Principaux renseignements
- L’économie chinoise a continué de s’essouffler en mai, avec une baisse inattendue des dépenses de consommation.
- Alors que la production industrielle a continué de progresser, la demande intérieure reste faible et la crise immobilière ainsi que la faible confiance des consommateurs pèsent lourdement sur l’économie.
- Les économistes mettent en garde contre un ralentissement de la croissance au deuxième trimestre et s’attendent à ce que le gouvernement chinois doive éventuellement prendre des mesures de relance supplémentaires pour soutenir l’activité économique.
Les dernières données révèlent un ralentissement croissant de la dynamique économique chinoise en mai, marqué par la première baisse des ventes au détail depuis plus de trois ans. Les dépenses de consommation ont reculé de 0,6 pour cent par rapport à l’année précédente, un résultat inattendu qui a déjoué les prévisions des économistes, qui tablaient sur une croissance stagnante.
Baisse des investissements
Le paysage des investissements a également connu une détérioration significative. Les investissements en immobilisations urbaines ont chuté de 4,1 pour cent jusqu’en mai, une baisse plus marquée que les 2 pour cent anticipés par les analystes.
Cette tendance a été fortement influencée par une chute de 16,2 pour cent des financements immobiliers. De plus, les investissements dans le secteur manufacturier ont reculé pour la première fois depuis fin 2020, même si une certaine stabilité a été observée dans les secteurs soutenus par les politiques publiques et les industries de haute technologie.
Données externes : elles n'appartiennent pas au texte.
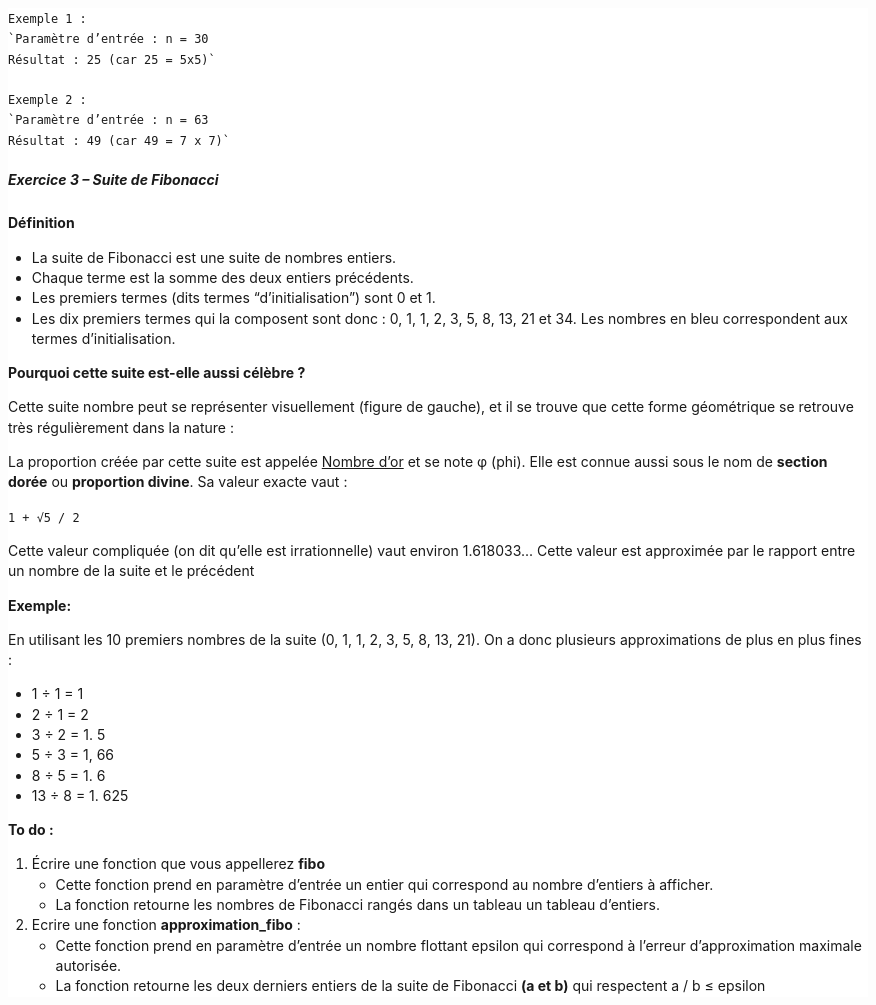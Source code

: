     Exemple 1 :
    `Paramètre d’entrée : n = 30
    Résultat : 25 (car 25 = 5x5)`

    Exemple 2 :
    `Paramètre d’entrée : n = 63
    Résultat : 49 (car 49 = 7 x 7)`

##### Exercice 3 – Suite de Fibonacci

**Définition**
- La suite de Fibonacci est une suite de nombres entiers.
- Chaque terme est la somme des deux entiers précédents.
- Les premiers termes (dits termes “d’initialisation”) sont 0 et 1.
- Les dix premiers termes qui la composent sont donc : 0, 1, 1, 2, 3, 5, 8, 13, 21
et 34. Les nombres en bleu correspondent aux termes d’initialisation.

**Pourquoi cette suite est-elle aussi célèbre ?**

Cette suite nombre peut se représenter visuellement (figure de gauche), et il se
trouve que cette forme géométrique se retrouve très régulièrement dans la nature :

La proportion créée par cette suite est appelée [Nombre d’or](https://fr.wikipedia.org/wiki/Nombre_d%27or) et se note φ (phi). Elle est
connue aussi sous le nom de **section dorée** ou **proportion divine**.
Sa valeur exacte vaut :

`1 + √5 / 2`

Cette valeur compliquée (on dit qu’elle est irrationnelle) vaut environ 1.618033...
Cette valeur est approximée par le rapport entre un nombre de la suite et le précédent

**Exemple:**

En utilisant les 10 premiers nombres de la suite (0, 1, 1, 2, 3, 5, 8, 13, 21). On a donc
plusieurs approximations de plus en plus fines :

- 1 ÷ 1 = 1
- 2 ÷ 1 = 2
- 3 ÷ 2 = 1. 5
- 5 ÷ 3 = 1, 66
- 8 ÷ 5 = 1. 6
- 13 ÷ 8 = 1. 625

**To do :**

1. Écrire une fonction que vous appellerez **fibo**
   - Cette fonction prend en paramètre d’entrée un entier qui correspond au nombre
   d’entiers à afficher.
   - La fonction retourne les nombres de Fibonacci rangés dans un tableau un
   tableau d’entiers.
2. Ecrire une fonction **approximation_fibo** :
   - Cette fonction prend en paramètre d’entrée un nombre flottant epsilon qui
   correspond à l’erreur d’approximation maximale autorisée.
   - La fonction retourne les deux derniers entiers de la suite de Fibonacci **(a et b)**
   qui respectent
   a / b ≤ epsilon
Les investissements dans les infrastructures n’ont enregistré qu’une hausse marginale de 0,6 pour cent.
Divergence de la production industrielle
La production industrielle a constitué le seul indicateur positif, progressant de 4,5 pour cent en mai et dépassant les prévisions. Cependant, les responsables gouvernementaux ont reconnu l’existence d’un écart important entre une production robuste et une demande intérieure morose, soulignant que de nombreuses entreprises sont en difficulté. Pour y remédier, l’État met l’accent sur la nécessité de progrès technologiques et d’un meilleur soutien à l’emploi afin de stabiliser la production économique.
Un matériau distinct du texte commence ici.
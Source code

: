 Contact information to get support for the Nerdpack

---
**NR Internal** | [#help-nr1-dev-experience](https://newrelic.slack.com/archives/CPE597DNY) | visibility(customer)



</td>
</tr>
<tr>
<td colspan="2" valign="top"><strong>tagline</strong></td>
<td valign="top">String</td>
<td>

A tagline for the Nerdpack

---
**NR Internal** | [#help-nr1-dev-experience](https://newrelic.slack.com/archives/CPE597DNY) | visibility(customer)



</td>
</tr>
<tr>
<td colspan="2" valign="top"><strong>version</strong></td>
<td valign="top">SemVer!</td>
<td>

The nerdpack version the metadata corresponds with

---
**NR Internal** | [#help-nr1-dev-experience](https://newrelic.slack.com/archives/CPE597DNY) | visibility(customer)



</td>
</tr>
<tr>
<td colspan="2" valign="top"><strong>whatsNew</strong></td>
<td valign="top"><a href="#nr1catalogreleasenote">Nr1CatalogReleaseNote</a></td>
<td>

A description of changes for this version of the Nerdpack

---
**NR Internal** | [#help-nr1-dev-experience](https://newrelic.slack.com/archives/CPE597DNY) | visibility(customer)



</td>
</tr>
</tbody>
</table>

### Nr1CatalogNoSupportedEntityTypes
Équilibres de croissance précaires
La volatilité fait suite à un début d’année solide, le mois d’avril ayant enregistré certaines des hausses les plus faibles depuis des années dans le commerce de détail et l’industrie. L’indice d’activité manufacturière a également ralenti pour atteindre le seuil critique des 50 points, signalant un équilibre précaire entre croissance et contraction.
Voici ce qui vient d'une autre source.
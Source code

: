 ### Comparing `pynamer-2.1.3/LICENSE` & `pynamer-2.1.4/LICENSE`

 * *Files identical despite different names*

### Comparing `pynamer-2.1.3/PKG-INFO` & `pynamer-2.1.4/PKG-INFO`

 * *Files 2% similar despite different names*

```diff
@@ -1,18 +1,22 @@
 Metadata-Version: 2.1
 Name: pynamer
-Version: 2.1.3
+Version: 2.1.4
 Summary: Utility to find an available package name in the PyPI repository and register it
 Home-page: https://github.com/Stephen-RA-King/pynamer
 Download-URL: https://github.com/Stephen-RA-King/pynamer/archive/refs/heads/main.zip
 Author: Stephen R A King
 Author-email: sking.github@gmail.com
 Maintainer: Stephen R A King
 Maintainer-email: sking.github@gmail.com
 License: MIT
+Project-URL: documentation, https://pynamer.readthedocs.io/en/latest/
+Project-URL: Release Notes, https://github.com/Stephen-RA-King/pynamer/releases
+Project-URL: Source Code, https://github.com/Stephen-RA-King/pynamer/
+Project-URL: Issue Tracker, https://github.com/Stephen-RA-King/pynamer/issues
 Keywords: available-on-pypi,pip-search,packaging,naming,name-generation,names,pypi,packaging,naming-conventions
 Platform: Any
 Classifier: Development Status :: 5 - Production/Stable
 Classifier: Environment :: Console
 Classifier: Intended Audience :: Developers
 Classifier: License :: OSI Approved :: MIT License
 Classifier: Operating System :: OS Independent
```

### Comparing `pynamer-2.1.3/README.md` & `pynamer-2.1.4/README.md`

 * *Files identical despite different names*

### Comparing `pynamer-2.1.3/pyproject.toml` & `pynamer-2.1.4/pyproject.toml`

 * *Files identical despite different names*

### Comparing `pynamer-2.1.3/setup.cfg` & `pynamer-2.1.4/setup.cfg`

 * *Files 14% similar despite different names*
Alors que le taux de chômage national a légèrement baissé à 5,1 pour cent en mai, les experts suggèrent que le gouvernement pourrait être contraint de mettre en place de nouvelles mesures de relance en juillet pour redynamiser la consommation.
Reprise en forme de « K »
Les économistes décrivent la situation actuelle comme une reprise « en forme de K », où la bonne santé des exportations et de l’industrie manufacturière est contrebalancée par un marché immobilier en difficulté et une faible confiance des consommateurs. Les prévisions laissent entrevoir un ralentissement significatif de la croissance au deuxième trimestre, qui pourrait passer de 5 pour cent au premier trimestre à 4,2 pour cent.